RECORDS SHOWN:

========================================================================

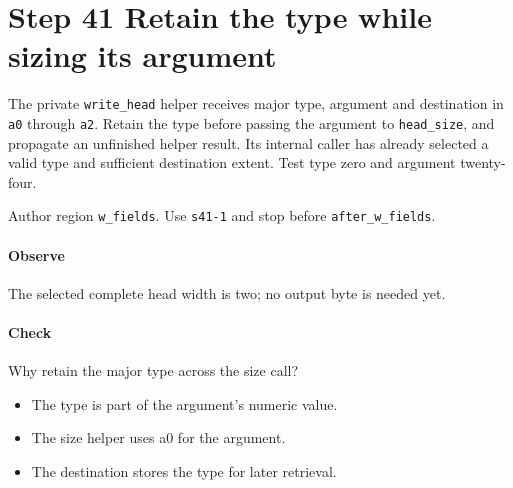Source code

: \section{Step 41 Retain the type while sizing its argument}\label{cbor-s41}
The private \texttt{write\_head} helper receives major type, argument and destination in \texttt{a0} through \texttt{a2}. Retain the type before passing the argument to \texttt{head\_size}, and propagate an unfinished helper result. Its internal caller has already selected a valid type and sufficient destination extent. Test type zero and argument twenty-four.

Author region \texttt{w\_fields}. Use \texttt{s41-1} and stop before \texttt{after\_w\_fields}. 

\paragraph{Observe} The selected complete head width is two; no output byte is needed yet.

\paragraph{Check} Why retain the major type across the size call?
\begin{itemize}
\item[A.] The type is part of the argument's numeric value.
\item[B.] The size helper uses a0 for the argument.
\item[C.] The destination stores the type for later retrieval.
\end{itemize}
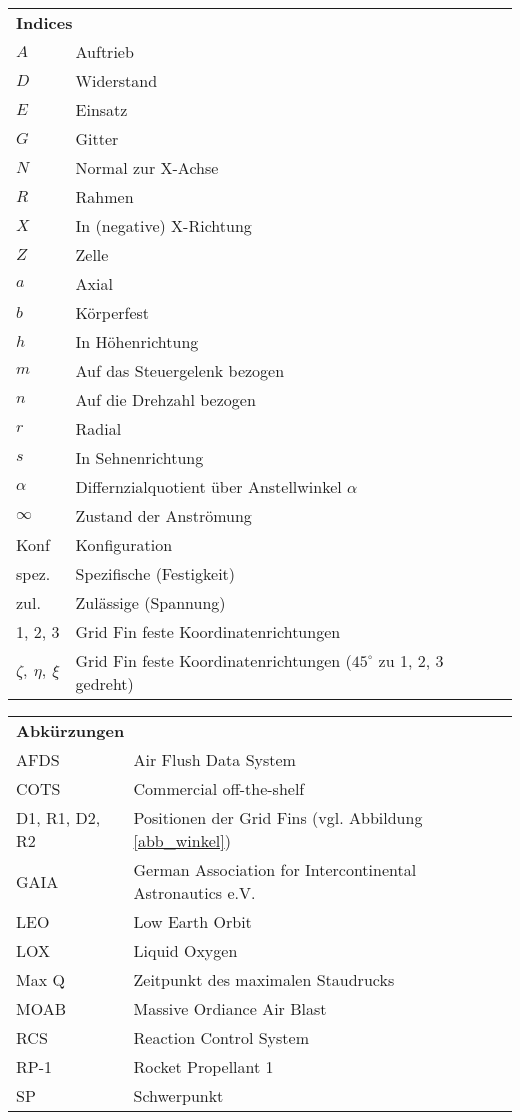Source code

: \begin{longtable}[l]{ll}
	\multicolumn{2}{l}{\textbf{Indices}}\\
	$A$&Auftrieb\\
	$D$&Widerstand\\
	$E$&Einsatz\\
	$G$&Gitter\\
	$N$&Normal zur X-Achse\\
	$R$&Rahmen\\
	$X$&In (negative) X-Richtung\\
	$Z$&Zelle\\
	$a$&Axial\\
	$b$&Körperfest\\
	$h$&In Höhenrichtung\\
	$m$&Auf das Steuergelenk bezogen\\
	$n$&Auf die Drehzahl bezogen\\
	$r$&Radial\\
	$s$&In Sehnenrichtung\\
	$\alpha$&Differnzialquotient über Anstellwinkel $\alpha$\\
	$\infty$&Zustand der Anströmung\\
	Konf&Konfiguration\\
	spez.&Spezifische (Festigkeit)\\
	zul.&Zulässige (Spannung)\\
	1, 2, 3&Grid Fin feste Koordinatenrichtungen\\
	$\zeta ,\ \eta ,\ \xi$&Grid Fin feste Koordinatenrichtungen ($45^\circ$ zu 1, 2, 3 gedreht)\\
\end{longtable}

\begin{longtable}[l]{ll}
	\multicolumn{2}{l}{\textbf{Abkürzungen}}\\
	AFDS&Air Flush Data System\\
	COTS&Commercial off-the-shelf\\
	D1, R1, D2, R2&Positionen der Grid Fins (vgl. Abbildung \ref{abb_winkel})\\
	GAIA&German Association for Intercontinental Astronautics e.V.\\
	LEO&Low Earth Orbit\\
	LOX&Liquid Oxygen\\
	Max Q&Zeitpunkt des maximalen Staudrucks\\
	MOAB&Massive Ordiance Air Blast\\
	RCS&Reaction Control System\\
	RP-1&Rocket Propellant 1\\
	SP&Schwerpunkt\\
\end{longtable}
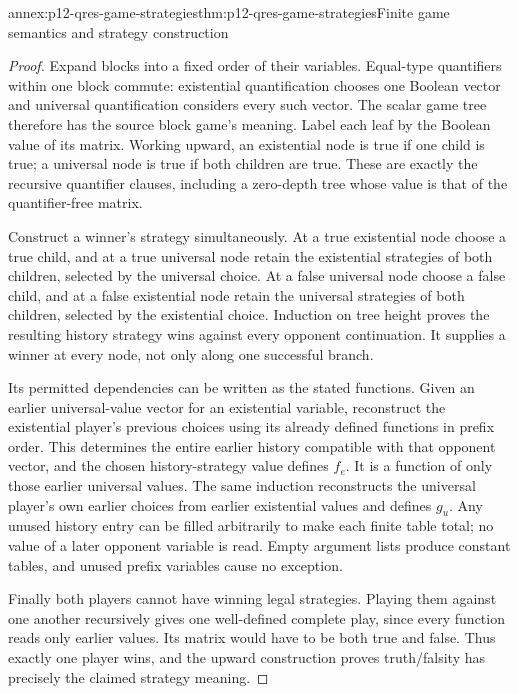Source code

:\begin{annexitem}{annex:p12-qres-game-strategies}{thm:p12-qres-game-strategies}{Finite game semantics and strategy construction}
\begin{proof}
Expand blocks into a fixed order of their variables.  Equal-type quantifiers
within one block commute: existential quantification chooses one Boolean
vector and universal quantification considers every such vector.  The scalar
game tree therefore has the source block game's meaning.  Label each leaf
by the Boolean value of its matrix.  Working upward, an existential node is
true if one child is true; a universal node is true if both children are true.
These are exactly the recursive quantifier clauses, including a zero-depth
tree whose value is that of the quantifier-free matrix.

Construct a winner's strategy simultaneously.  At a true existential node
choose a true child, and at a true universal node retain the existential
strategies of both children, selected by the universal choice.  At a false
universal node choose a false child, and at a false existential node retain
the universal strategies of both children, selected by the existential
choice.  Induction on tree height proves the resulting history strategy
wins against every opponent continuation.  It supplies a winner at every
node, not only along one successful branch.

Its permitted dependencies can be written as the stated functions.  Given
an earlier universal-value vector for an existential variable, reconstruct
the existential player's previous choices using its already defined
functions in prefix order.  This determines the entire earlier history
compatible with that opponent vector, and the chosen history-strategy value
defines \(f_e\).  It is a function of only those earlier universal values.
The same induction reconstructs the universal player's own earlier choices
from earlier existential values and defines \(g_u\).  Any unused history
entry can be filled arbitrarily to make each finite table total; no value
of a later opponent variable is read.  Empty argument lists produce constant
tables, and unused prefix variables cause no exception.

Finally both players cannot have winning legal strategies.  Playing them
against one another recursively gives one well-defined complete play,
since every function reads only earlier values.  Its matrix would have to
be both true and false.  Thus exactly one player wins, and the upward
construction proves truth/falsity has precisely the claimed strategy meaning.
\end{proof}
\end{annexitem}

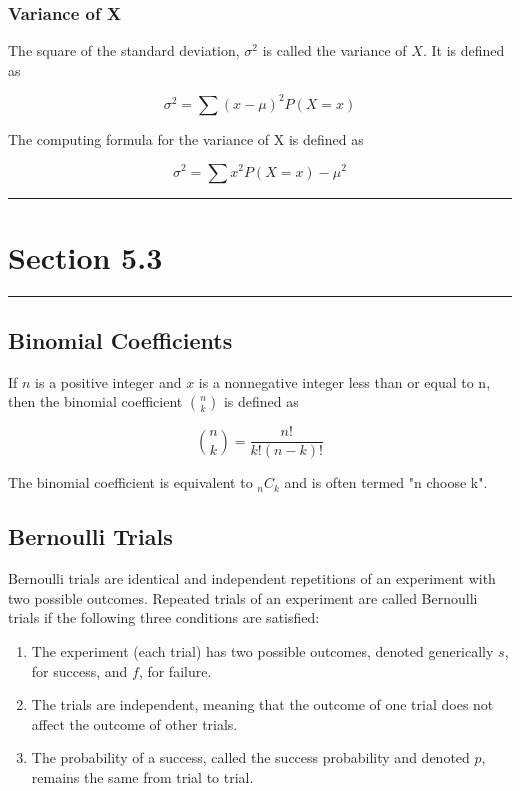 \documentclass[12pt]{article}
\begin{document}
            \subsubsection*{Variance of X}
                The square of the standard deviation, $\sigma^2$ is called the variance of $X$. It is defined
                as 
                \begin{center}
                    \[
                        \sigma^2 = \sum (x - \mu)^2 P(X = x)    
                    \]
                \end{center}
                The computing formula for the variance of X is defined as
                \begin{center}
                    \[
                        \sigma^2 = \sum x^2 P(X = x) - \mu^2   
                    \]
                \end{center}

    \noindent\rule{\textwidth}{0.4pt}
    \section*{Section 5.3}
    \noindent\rule{\textwidth}{0.4pt}
        \subsection*{Binomial Coefficients}
            If $n$ is a positive integer and $x$ is a nonnegative integer less than or equal to n, then the
            binomial coefficient ${n \choose k}$ is defined as
            \begin{center}
                \[
                    {n \choose k} = \frac{n!}{k!(n-k)!}    
                \]             
            \end{center}
            The binomial coefficient is equivalent to $_nC_k$ and is often termed "n choose k".
        \subsection*{Bernoulli Trials}
            Bernoulli trials are identical and independent repetitions of an experiment with two possible
            outcomes. Repeated trials of an experiment are called Bernoulli trials if the following three 
            conditions are satisfied:
            \begin{enumerate}
                \item The experiment (each trial) has two possible outcomes, denoted generically $s$, for
                success, and $f$, for failure.
                \item The trials are independent, meaning that the outcome of one trial does not affect the
                outcome of other trials.
                \item The probability of a success, called the success probability and denoted $p$, remains
                the same from trial to trial.
            \end{enumerate}
\end{document}
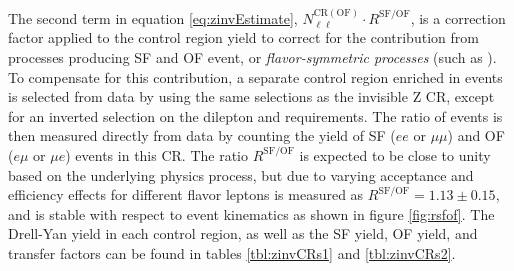 The second term in equation \ref{eq:zinvEstimate}, $N_{\ell\ell}^{\mathrm{CR(OF)}}\cdot R^{\mathrm{SF/OF}}$, is a correction factor applied to the control region yield to correct for the contribution from processes producing SF and OF event, or {\it flavor-symmetric processes} (such as \ttbar). To compensate for this contribution, a separate control region enriched in \ttbar events is selected from data by using the same selections as the invisible Z CR, except for an inverted selection on the dilepton \pt and \mll requirements. The ratio of \ttbar events is then measured directly from data by counting the yield of SF ($ee$ or $\mu\mu$) and OF ($e\mu$ or $\mu e$) events in this CR. The ratio $R^{\mathrm{SF/OF}}$ is expected to be close to unity based on the underlying physics process, but due to varying acceptance and efficiency effects for different flavor leptons is measured as $R^{\mathrm{SF/OF}} = 1.13 \pm 0.15$, and is stable with respect to event kinematics as shown in figure \ref{fig:rsfof}. The Drell-Yan yield in each control region, as well as the SF yield, OF yield, and transfer factors can be found in tables \ref{tbl:zinvCRs1} and \ref{tbl:zinvCRs2}.
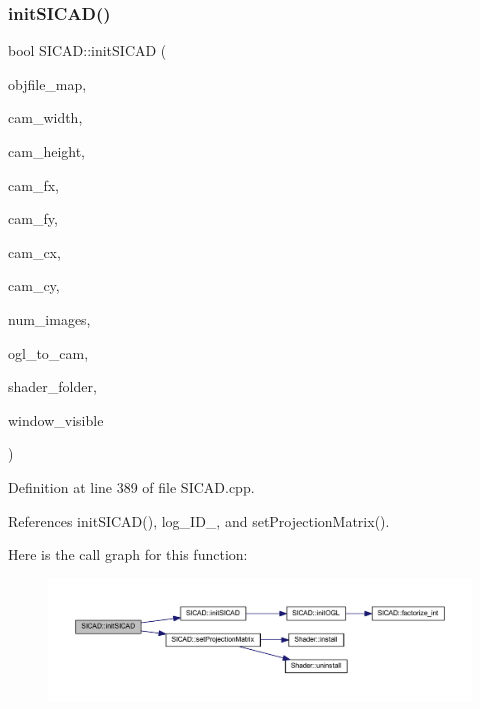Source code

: \subsubsection{\texorpdfstring{init\+S\+I\+C\+A\+D()}{initSICAD()}\hspace{0.1cm}{\footnotesize\ttfamily [2/2]}}
{\footnotesize\ttfamily bool S\+I\+C\+A\+D\+::init\+S\+I\+C\+AD (\begin{DoxyParamCaption}\item[{const \mbox{\hyperlink{classSICAD_a9e1e1460d4c0f331b4fd015aae4dd721}{Model\+Path\+Container}} \&}]{objfile\+\_\+map,  }\item[{const G\+Lsizei}]{cam\+\_\+width,  }\item[{const G\+Lsizei}]{cam\+\_\+height,  }\item[{const G\+Lfloat}]{cam\+\_\+fx,  }\item[{const G\+Lfloat}]{cam\+\_\+fy,  }\item[{const G\+Lfloat}]{cam\+\_\+cx,  }\item[{const G\+Lfloat}]{cam\+\_\+cy,  }\item[{const G\+Lint}]{num\+\_\+images,  }\item[{const std\+::vector$<$ float $>$ \&}]{ogl\+\_\+to\+\_\+cam,  }\item[{const std\+::string \&}]{shader\+\_\+folder,  }\item[{const bool}]{window\+\_\+visible }\end{DoxyParamCaption})}



Definition at line 389 of file S\+I\+C\+A\+D.\+cpp.



References init\+S\+I\+C\+A\+D(), log\+\_\+\+I\+D\+\_\+, and set\+Projection\+Matrix().

Here is the call graph for this function\+:
\nopagebreak
\begin{figure}[H]
\begin{center}
\leavevmode
\includegraphics[width=350pt]{classSICAD_abb2b0250a885435828d5255645e06ac8_cgraph}
\end{center}
\end{figure}
\mbox{\label{classSICAD_a8238a2b2c488c8b7ba85d5b2a0bf00ac}} 

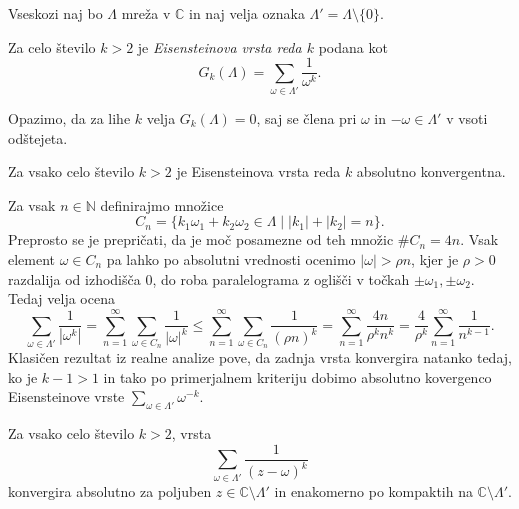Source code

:\documentclass[mat1]{fmfdelo}
\numberwithin{equation}{section}
\newcommand{\N}{\mathbb N}
\newcommand{\C}{\mathbb C}
\newcommand{\om}{\omega}
\newcommand{\abs}[1]{\left\lvert #1 \right\rvert}
\theoremstyle{definition}
\begin{document}
Vseskozi naj bo $\Lambda$ mreža v $\C$ in naj velja oznaka $\Lambda' = \Lambda \setminus \{0\}$.

\begin{definicija}
    \label{eisensteinova vrsta}
    Za celo število $k > 2$ je \emph{Eisensteinova vrsta reda $k$} podana kot
    \[
        G_k(\Lambda) = \sum_{\om \in \Lambda'} \frac{1}{\om^k}.  
    \]
\end{definicija}

\begin{opomba}
    Opazimo, da za lihe $k$ velja $G_k(\Lambda) = 0$, saj se člena pri $\om$ in $-\om\in\Lambda'$ v vsoti odštejeta. 
\end{opomba}

\begin{lema}
    \label{lema o konvergenci eisensteinove vrste}
    Za vsako celo število $k > 2$ je Eisensteinova vrsta reda $k$ absolutno konvergentna.
\end{lema}

\begin{dokaz}
    Za vsak $n \in \N$ definirajmo množice
    \[
        C_n = \{k_1 \om_1 + k_2 \om_2\in \Lambda \mid \abs{k_1} + \abs{k_2} = n\}.  
    \]
    Preprosto se je prepričati, da je moč posamezne od teh množic $\#C_n = 4n$. Vsak element $\om \in C_n$ pa lahko po absolutni vrednosti ocenimo $\left\lvert \om \right\rvert > \rho n$, kjer je $\rho > 0$ razdalija od izhodišča $0$, do roba paralelograma z oglišči v točkah $\pm \om_1, \pm \om_2$. Tedaj velja ocena
    \[
        \sum_{\om \in \Lambda'} \frac{1}{\left\lvert  \om^k \right\rvert} = 
        \sum_{n = 1}^\infty \sum_{\om \in C_n} \frac{1}{\left\lvert  \om \right\rvert^k} \leq
        \sum_{n = 1}^\infty \sum_{\om \in C_n} \frac{1}{(\rho n)^k} =
        \sum_{n = 1}^\infty \frac{4n}{\rho^k n^k} = 
        \frac{4}{\rho^k} \sum_{n = 1}^\infty \frac{1}{n^{k-1}}.
    \]
    Klasičen rezultat iz realne analize pove, da zadnja vrsta konvergira natanko tedaj, ko je $k - 1 > 1$ in tako po primerjalnem kriteriju dobimo absolutno kovergenco Eisensteinove vrste $\sum_{\om \in \Lambda'} \om^{-k}$.
\end{dokaz}

\begin{lema}
    \label{lema o absolutni in enakomerni konvergenci}
    Za vsako celo število $k > 2$, vrsta 
    \[
        \sum_{\om \in \Lambda'} \frac{1}{(z - \om)^k}
    \]
    konvergira absolutno za poljuben $z\in \C\setminus\Lambda'$ in enakomerno po kompaktih na $\C \setminus \Lambda'$. 
\end{lema}
\end{document}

========================================================================

EXERCISE REQUIREMENTS: Return a copy of each line in the entries that carries the string "strategy".

WRITTEN SOLUTION:
:\begin{annexitem}{annex:p12-qres-game-strategies}{thm:p12-qres-game-strategies}{Finite game semantics and strategy construction}
Construct a winner's strategy simultaneously.  At a true existential node
choice.  Induction on tree height proves the resulting history strategy
compatible with that opponent vector, and the chosen history-strategy value
construction proves truth/falsity has precisely the claimed strategy meaning.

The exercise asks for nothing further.